È passato da poco mezzogiorno di mercoledì quando Giorgia Meloni prende la parola per le repliche a Palazzo Madama dopo aver relazionato sulla posizione italiana prima del Consiglio europeo tenutosi ieri. Tra le colleghe che avevano preso la parola c’era stata la senatrice del Partito democratico Tatjana Rojc, la quale aveva invitato in modo molto chiaro il premier a sostenere la proposta di superamento del voto all’unanimità in seno all’Ue, oggi previsto per le questioni più importanti.
Lo sbobinato - preso dal sito del Senato - delle parole del presidente del Consiglio può sembrare banale, ma si tratta di uno spartiacque politico paragonabile forse al respingimento della riforma del Mes: «Senatrice Rojc, non sono favorevole ad allargare il voto a maggioranza all’interno delle istituzioni europee. Certo, varrebbe per l’Ucraina e sarebbe utile per l’Ucraina, ma varrebbe anche per molti altri temi. E su molti altri temi le posizioni della maggioranza potrebbero essere abbastanza distanti dalle nostre e da quelle dei nostri interessi nazionali, e la mia priorità rimane difendere gli interessi nazionali italiani. Le rispondo quindi dicendo che non intendo formulare - come lei mi esortava a fare - una proposta di revisione dei Trattati nel senso di allargare il voto a maggioranza in luogo dell’unanimità».
Si potrebbe a ragione sostenere che quella del superamento dell’unanimità sia «la» battaglia decisiva del futuro prossimo delle istituzioni comunitarie. A rendere molto rilevanti le parole di Giorgia Meloni è anzitutto la loro opposizione alla formidabile spinta politica scaricata nel dibattito negli scorsi mesi. Gli esponenti più autorevoli di Commissione, Consiglio Ue e Parlamento si sono fatti interpreti di una narrativa martellante che può essere riassunta così: per diventare una forza politica efficace sullo scenario globale l’Unione europea non può rimanere ostaggio di ciascuno dei 27 Paesi che la formano. Siccome il diritto di veto previsto dai Trattati rende impossibili scelte coraggiose, è ora di un salto di qualità che porti al suo superamento definitivo. Solo così si potrà far decollare la difesa comune, potranno corpo i famosi «giganti europei» e il Vecchio continente potrà posizionarsi tra le potenze in grado di decidere i destini del mondo.
Siccome la realtà va decisamente da un’altra parte, e la cronaca si incarica quasi quotidianamente di mostrarci che sono le dimensioni statuali più forti economicamente, demograficamente e/o militarmente a scandire gli equilibri, la narrativa innesta la tipica marcia del «ci vuole più Europa». E solo a partire dall’estate 2025 gli appelli a superare il diritto di veto sono provenuti con improcrastinabile urgenza da Enrico Letta, Mario Draghi e Romano Prodi.
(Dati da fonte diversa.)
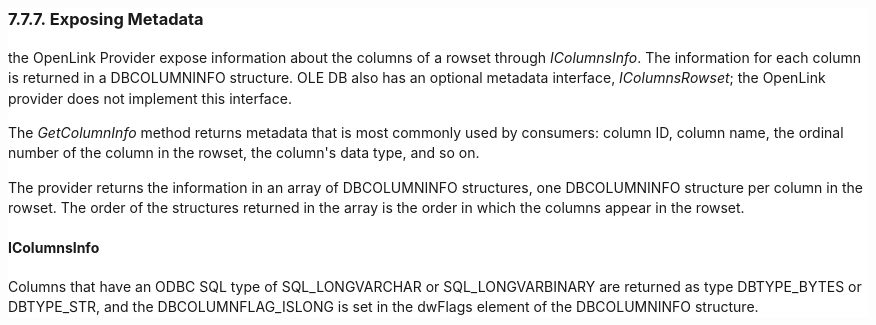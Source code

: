 </div>

</div>

<div id="lite_exposmetadata" class="section">

<div class="titlepage">

<div>

<div>

### 7.7.7. Exposing Metadata

</div>

</div>

</div>

the OpenLink Provider expose information about the columns of a rowset
through <span class="emphasis">*IColumnsInfo*</span>. The information
for each column is returned in a DBCOLUMNINFO structure. OLE DB also has
an optional metadata interface, <span class="emphasis">
*IColumnsRowset*</span>; the OpenLink provider does not implement this
interface.

The <span class="emphasis">*GetColumnInfo*</span> method returns
metadata that is most commonly used by consumers: column ID, column
name, the ordinal number of the column in the rowset, the column's data
type, and so on.

The provider returns the information in an array of DBCOLUMNINFO
structures, one DBCOLUMNINFO structure per column in the rowset. The
order of the structures returned in the array is the order in which the
columns appear in the rowset.

<div id="lite_icolsinfo" class="section">

<div class="titlepage">

<div>

<div>

#### IColumnsInfo

</div>

</div>

</div>

Columns that have an ODBC SQL type of SQL_LONGVARCHAR or
SQL_LONGVARBINARY are returned as type DBTYPE_BYTES or DBTYPE_STR, and
the DBCOLUMNFLAG_ISLONG is set in the dwFlags element of the
DBCOLUMNINFO structure.

</div>
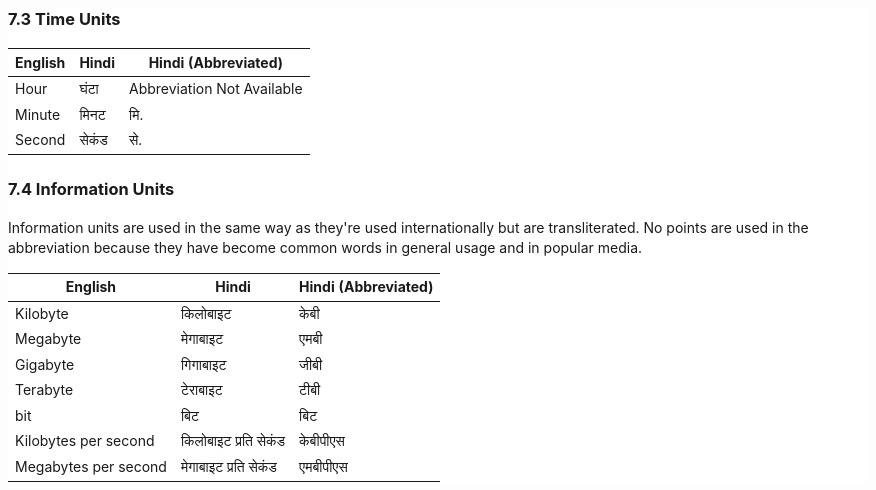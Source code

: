 ### 7.3 Time Units

| English | Hindi | Hindi (Abbreviated) |
| ------- | ----- | ------------------- |
| Hour | घंटा | Abbreviation Not Available |
| Minute | मिनट | मि. |
| Second | सेकंड | से. |

### 7.4 Information Units

Information units are used in the same way as they're used internationally but are transliterated. No points are used in the abbreviation because they have become common words in general usage and in popular media.

| English | Hindi | Hindi (Abbreviated) |
| ------- | ----- | ------------------- |
| Kilobyte | किलोबाइट | केबी |
| Megabyte | मेगाबाइट | एमबी |
| Gigabyte | गिगाबाइट | जीबी |
| Terabyte | टेराबाइट | टीबी |
| bit | बिट | बिट |
| Kilobytes per second | किलोबाइट प्रति सेकंड | केबीपीएस |
| Megabytes per second | मेगाबाइट प्रति सेकंड | एमबीपीएस |
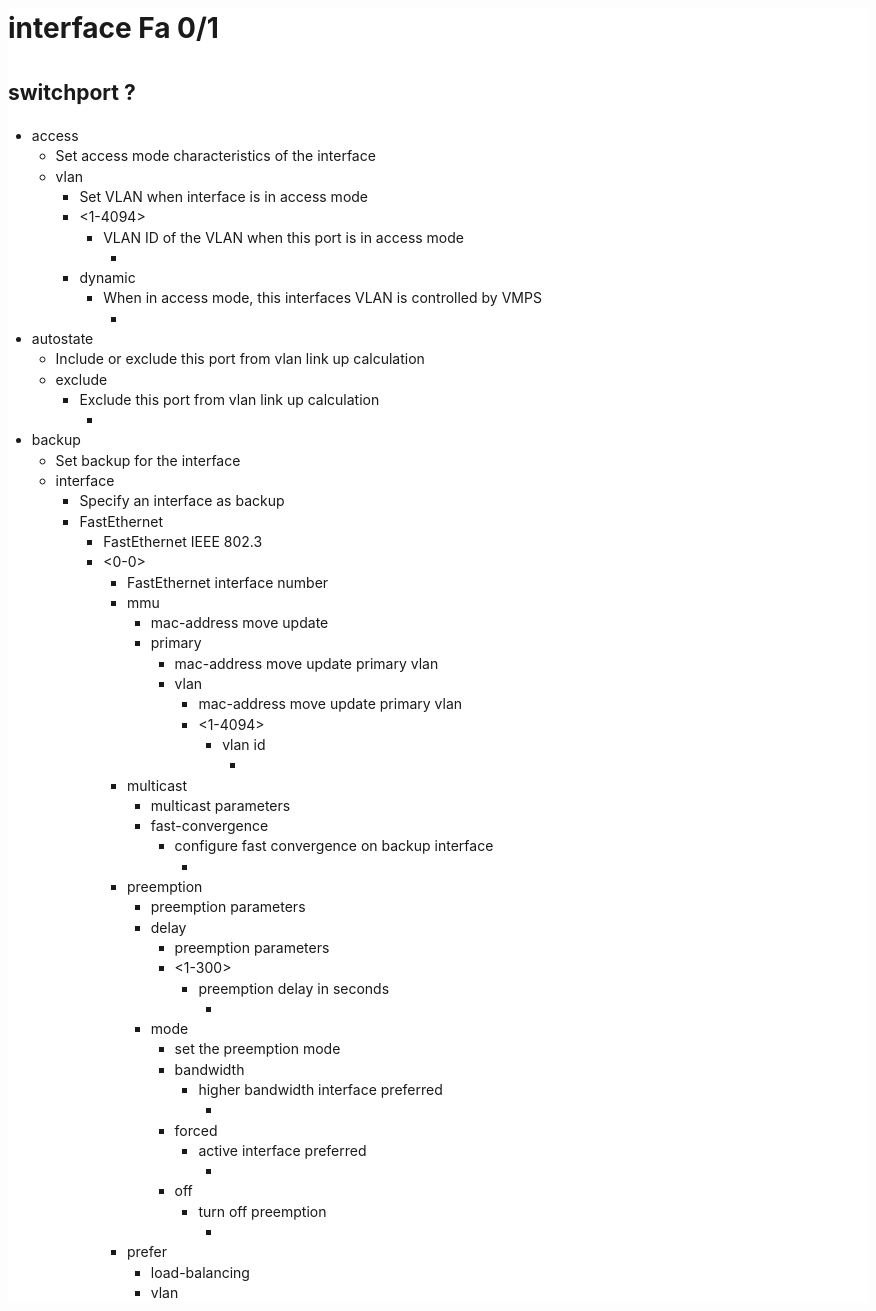 # interface Fa 0/1

## switchport ?

+ access
  + Set access mode characteristics of the interface
  + vlan
    + Set VLAN when interface is in access mode
    + <1-4094>
      + VLAN ID of the VLAN when this port is in access mode
        + <cr>
    + dynamic
      + When in access mode, this interfaces VLAN is controlled by VMPS
        + <cr>
+ autostate
  + Include or exclude this port from vlan link up calculation
  + exclude
    + Exclude this port from vlan link up calculation
      + <cr>
+ backup
  + Set backup for the interface
  + interface
    + Specify an interface as backup
    + FastEthernet
      + FastEthernet IEEE 802.3
      + <0-0>
        + FastEthernet interface number
        + mmu
          + mac-address move update
          + primary
            + mac-address move update primary vlan
            + vlan
              + mac-address move update primary vlan
              + <1-4094>
                + vlan id
                  + <cr>
        + multicast
          + multicast parameters
          + fast-convergence
            + configure fast convergence on backup interface
              + <cr>
        + preemption
          + preemption parameters
          + delay
            + preemption parameters
            + <1-300>
              + preemption delay in seconds
                + <cr>
          + mode
            + set the preemption mode
            + bandwidth
              + higher bandwidth interface preferred
                + <cr>
            + forced
              + active interface preferred
                + <cr>
            + off
              + turn off preemption
                + <cr>
        + prefer
          + load-balancing
          + vlan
Il quale, irridendo il principio di non contraddizione, ha recentemente spiegato come il voto all’unanimità (nato a tutela dei diritti incomprimibili di ciascun Paese) sia «antidemocratico» e vada dunque rimosso. Dal momento che anche per superare l’unanimità servirebbe... l’unanimità, ecco che vengono costruiti stati di eccezione su cui forzare le regole, sfruttando le «passerelle» già create negli anfratti delle norme: e quale miglior «caso» dell’ingresso dell’Ucraina? La domanda della senatrice democratica Rojc al premier era infatti molto precisa (non è il caso di rimuovere il diritto di veto ungherese e forse slovacco sull’ingresso di Kiev?), e sorprendentemente precisa è stata la risposta: no, altrimenti si crea il precedente e domani toccherà a noi subire scelte contro i nostri interessi senza poter fare nulla.
Le parole del presidente del Consiglio posizionano così uno dei grandi Paesi fondatori dell’Ue in modo frontale contro il superamento dell’unanimità invocato da più parti, e soprattutto in piena collisione con gli auspici dell’istituzione che più di ogni altra pesa nell’assetto italiano: il Quirinale.
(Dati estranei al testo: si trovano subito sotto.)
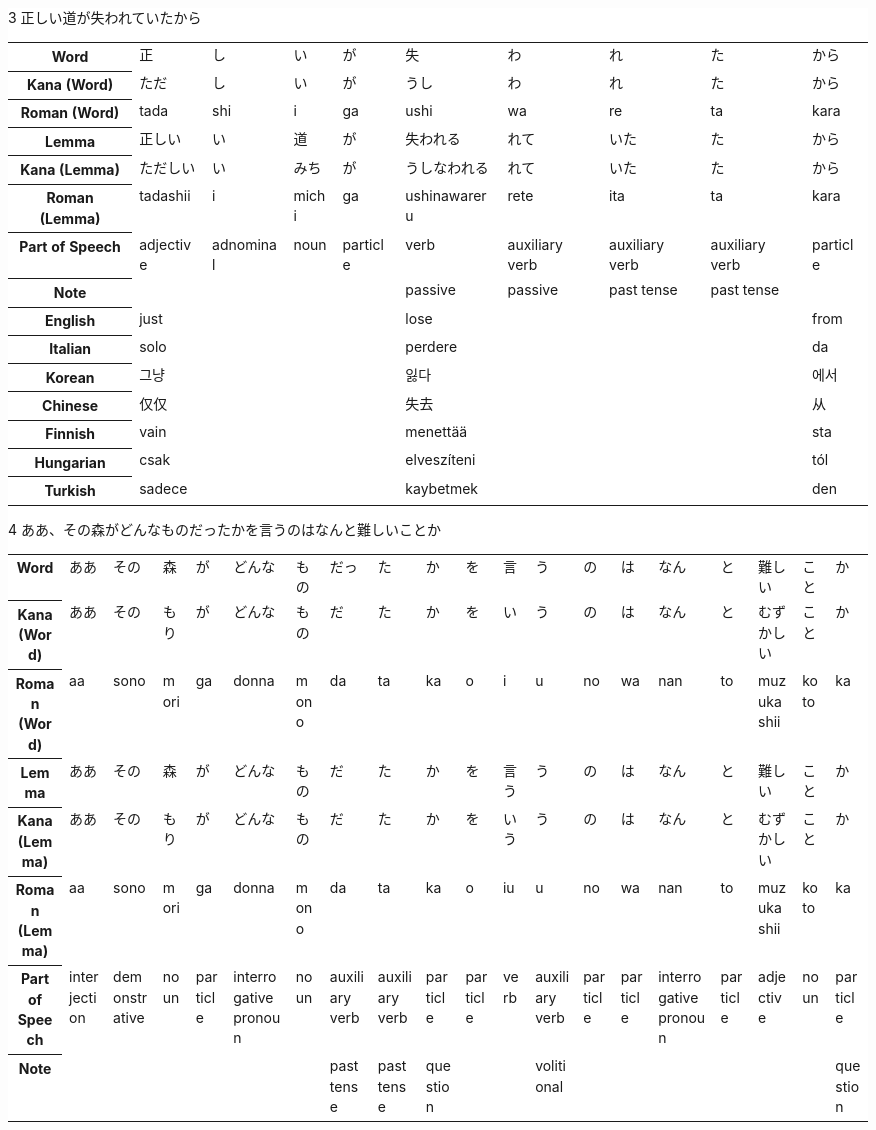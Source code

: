 
3 正しい道が失われていたから

<table>
<tr><th>Word</th><td>正</td><td>し</td><td>い</td><td>が</td><td>失</td><td>わ</td><td>れ</td><td>た</td><td>から</td></tr>
<tr><th>Kana (Word)</th><td>ただ</td><td>し</td><td>い</td><td>が</td><td>うし</td><td>わ</td><td>れ</td><td>た</td><td>から</td></tr>
<tr><th>Roman (Word)</th><td>tada</td><td>shi</td><td>i</td><td>ga</td><td>ushi</td><td>wa</td><td>re</td><td>ta</td><td>kara</td></tr>
<tr><th>Lemma</th><td>正しい</td><td>い</td><td>道</td><td>が</td><td>失われる</td><td>れて</td><td>いた</td><td>た</td><td>から</td></tr>
<tr><th>Kana (Lemma)</th><td>ただしい</td><td>い</td><td>みち</td><td>が</td><td>うしなわれる</td><td>れて</td><td>いた</td><td>た</td><td>から</td></tr>
<tr><th>Roman (Lemma)</th><td>tadashii</td><td>i</td><td>michi</td><td>ga</td><td>ushinawareru</td><td>rete</td><td>ita</td><td>ta</td><td>kara</td></tr>
<tr><th>Part of Speech</th><td>adjective</td><td>adnominal</td><td>noun</td><td>particle</td><td>verb</td><td>auxiliary verb</td><td>auxiliary verb</td><td>auxiliary verb</td><td>particle</td></tr>
<tr><th>Note</th><td></td><td></td><td></td><td></td><td>passive</td><td>passive</td><td>past tense</td><td>past tense</td><td></td></tr>
<tr><th>English</th><td>just</td><td></td><td></td><td></td><td>lose</td><td></td><td></td><td></td><td>from</td></tr>
<tr><th>Italian</th><td>solo</td><td></td><td></td><td></td><td>perdere</td><td></td><td></td><td></td><td>da</td></tr>
<tr><th>Korean</th><td>그냥</td><td></td><td></td><td></td><td>잃다</td><td></td><td></td><td></td><td>에서</td></tr>
<tr><th>Chinese</th><td>仅仅</td><td></td><td></td><td></td><td>失去</td><td></td><td></td><td></td><td>从</td></tr>
<tr><th>Finnish</th><td>vain</td><td></td><td></td><td></td><td>menettää</td><td></td><td></td><td></td><td>sta</td></tr>
<tr><th>Hungarian</th><td>csak</td><td></td><td></td><td></td><td>elveszíteni</td><td></td><td></td><td></td><td>tól</td></tr>
<tr><th>Turkish</th><td>sadece</td><td></td><td></td><td></td><td>kaybetmek</td><td></td><td></td><td></td><td>den</td></tr>
</table>

4 ああ、その森がどんなものだったかを言うのはなんと難しいことか

<table>
<tr><th>Word</th><td>ああ</td><td>その</td><td>森</td><td>が</td><td>どんな</td><td>もの</td><td>だっ</td><td>た</td><td>か</td><td>を</td><td>言</td><td>う</td><td>の</td><td>は</td><td>なん</td><td>と</td><td>難しい</td><td>こと</td><td>か</td></tr>
<tr><th>Kana (Word)</th><td>ああ</td><td>その</td><td>もり</td><td>が</td><td>どんな</td><td>もの</td><td>だ</td><td>た</td><td>か</td><td>を</td><td>い</td><td>う</td><td>の</td><td>は</td><td>なん</td><td>と</td><td>むずかしい</td><td>こと</td><td>か</td></tr>
<tr><th>Roman (Word)</th><td>aa</td><td>sono</td><td>mori</td><td>ga</td><td>donna</td><td>mono</td><td>da</td><td>ta</td><td>ka</td><td>o</td><td>i</td><td>u</td><td>no</td><td>wa</td><td>nan</td><td>to</td><td>muzukashii</td><td>koto</td><td>ka</td></tr>
<tr><th>Lemma</th><td>ああ</td><td>その</td><td>森</td><td>が</td><td>どんな</td><td>もの</td><td>だ</td><td>た</td><td>か</td><td>を</td><td>言う</td><td>う</td><td>の</td><td>は</td><td>なん</td><td>と</td><td>難しい</td><td>こと</td><td>か</td></tr>
<tr><th>Kana (Lemma)</th><td>ああ</td><td>その</td><td>もり</td><td>が</td><td>どんな</td><td>もの</td><td>だ</td><td>た</td><td>か</td><td>を</td><td>いう</td><td>う</td><td>の</td><td>は</td><td>なん</td><td>と</td><td>むずかしい</td><td>こと</td><td>か</td></tr>
<tr><th>Roman (Lemma)</th><td>aa</td><td>sono</td><td>mori</td><td>ga</td><td>donna</td><td>mono</td><td>da</td><td>ta</td><td>ka</td><td>o</td><td>iu</td><td>u</td><td>no</td><td>wa</td><td>nan</td><td>to</td><td>muzukashii</td><td>koto</td><td>ka</td></tr>
<tr><th>Part of Speech</th><td>interjection</td><td>demonstrative</td><td>noun</td><td>particle</td><td>interrogative pronoun</td><td>noun</td><td>auxiliary verb</td><td>auxiliary verb</td><td>particle</td><td>particle</td><td>verb</td><td>auxiliary verb</td><td>particle</td><td>particle</td><td>interrogative pronoun</td><td>particle</td><td>adjective</td><td>noun</td><td>particle</td></tr>
<tr><th>Note</th><td></td><td></td><td></td><td></td><td></td><td></td><td>past tense</td><td>past tense</td><td>question</td><td></td><td></td><td>volitional</td><td></td><td></td><td></td><td></td><td></td><td></td><td>question</td></tr>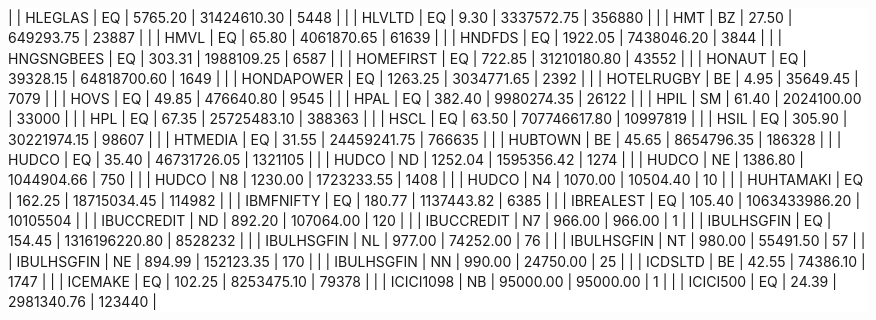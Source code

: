 |  | HLEGLAS | EQ | 5765.20 | 31424610.30 | 5448 |
|  | HLVLTD | EQ | 9.30 | 3337572.75 | 356880 |
|  | HMT | BZ | 27.50 | 649293.75 | 23887 |
|  | HMVL | EQ | 65.80 | 4061870.65 | 61639 |
|  | HNDFDS | EQ | 1922.05 | 7438046.20 | 3844 |
|  | HNGSNGBEES | EQ | 303.31 | 1988109.25 | 6587 |
|  | HOMEFIRST | EQ | 722.85 | 31210180.80 | 43552 |
|  | HONAUT | EQ | 39328.15 | 64818700.60 | 1649 |
|  | HONDAPOWER | EQ | 1263.25 | 3034771.65 | 2392 |
|  | HOTELRUGBY | BE | 4.95 | 35649.45 | 7079 |
|  | HOVS | EQ | 49.85 | 476640.80 | 9545 |
|  | HPAL | EQ | 382.40 | 9980274.35 | 26122 |
|  | HPIL | SM | 61.40 | 2024100.00 | 33000 |
|  | HPL | EQ | 67.35 | 25725483.10 | 388363 |
|  | HSCL | EQ | 63.50 | 707746617.80 | 10997819 |
|  | HSIL | EQ | 305.90 | 30221974.15 | 98607 |
|  | HTMEDIA | EQ | 31.55 | 24459241.75 | 766635 |
|  | HUBTOWN | BE | 45.65 | 8654796.35 | 186328 |
|  | HUDCO | EQ | 35.40 | 46731726.05 | 1321105 |
|  | HUDCO | ND | 1252.04 | 1595356.42 | 1274 |
|  | HUDCO | NE | 1386.80 | 1044904.66 | 750 |
|  | HUDCO | N8 | 1230.00 | 1723233.55 | 1408 |
|  | HUDCO | N4 | 1070.00 | 10504.40 | 10 |
|  | HUHTAMAKI | EQ | 162.25 | 18715034.45 | 114982 |
|  | IBMFNIFTY | EQ | 180.77 | 1137443.82 | 6385 |
|  | IBREALEST | EQ | 105.40 | 1063433986.20 | 10105504 |
|  | IBUCCREDIT | ND | 892.20 | 107064.00 | 120 |
|  | IBUCCREDIT | N7 | 966.00 | 966.00 | 1 |
|  | IBULHSGFIN | EQ | 154.45 | 1316196220.80 | 8528232 |
|  | IBULHSGFIN | NL | 977.00 | 74252.00 | 76 |
|  | IBULHSGFIN | NT | 980.00 | 55491.50 | 57 |
|  | IBULHSGFIN | NE | 894.99 | 152123.35 | 170 |
|  | IBULHSGFIN | NN | 990.00 | 24750.00 | 25 |
|  | ICDSLTD | BE | 42.55 | 74386.10 | 1747 |
|  | ICEMAKE | EQ | 102.25 | 8253475.10 | 79378 |
|  | ICICI1098 | NB | 95000.00 | 95000.00 | 1 |
|  | ICICI500 | EQ | 24.39 | 2981340.76 | 123440 |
Non è un mistero che Sergio Mattarella abbia più volte premuto con forza questo tasto: già tre anni fa, prima delle elezioni politiche del 2022, ebbe a dire che «il voto all’unanimità è una formula ampiamente superata. È stato ridotto, a suo tempo, ma in maniera minima, perché si trasforma in un diritto di veto che paralizza l’Unione in un momento in cui i mutamenti e le crisi sono continui e richiedono decisioni non diluite nel tempo per essere assunte».
Ben più recentemente, il capo di Stato ha ribadito la stessa linea considerando necessario il superamento del diritto di veto per far avanzare l’integrazione politica dell’Europa, attingendo a piene mani al canovaccio retorico dell’«edificio incompiuto». In sede comunitaria, a tal proposito, è stata anche avanzata l’idea di «ridurre» questo diritto privandone i potenziali nuovi membri dell’Ue, tra cui l’Ucraina.
Come tutti i veri problemi, la linea di faglia è prepolitica e attraversa gli schieramenti, a cominciare dal centrodestra italiano. Tant’è vero che ieri mattina il ministro degli Esteri Antonio Tajani, pur rivendicando sulla manovra la primazia della politica sui tecnici, non ha avuto problemi a esternare una contrapposizione non proprio trascurabile con il capo del suo governo: «Meloni ha detto la sua opinione, io penso invece che si debba fare qualche passo in avanti».
Uno scambio ovviamente privo di conseguenze sul breve, ma che ha il merito di illuminare una partita cruciale per la forma e il destino della rappresentanza. Se infatti l’iniziativa di un qualunque governo di un Paese membro legittimato dal voto su politica estera, fisco, spesa, temi etici, può essere resa nulla da una maggioranza di Paesi di orientamento opposto, avrebbe ancora senso poi lamentarsi dell’astensionismo?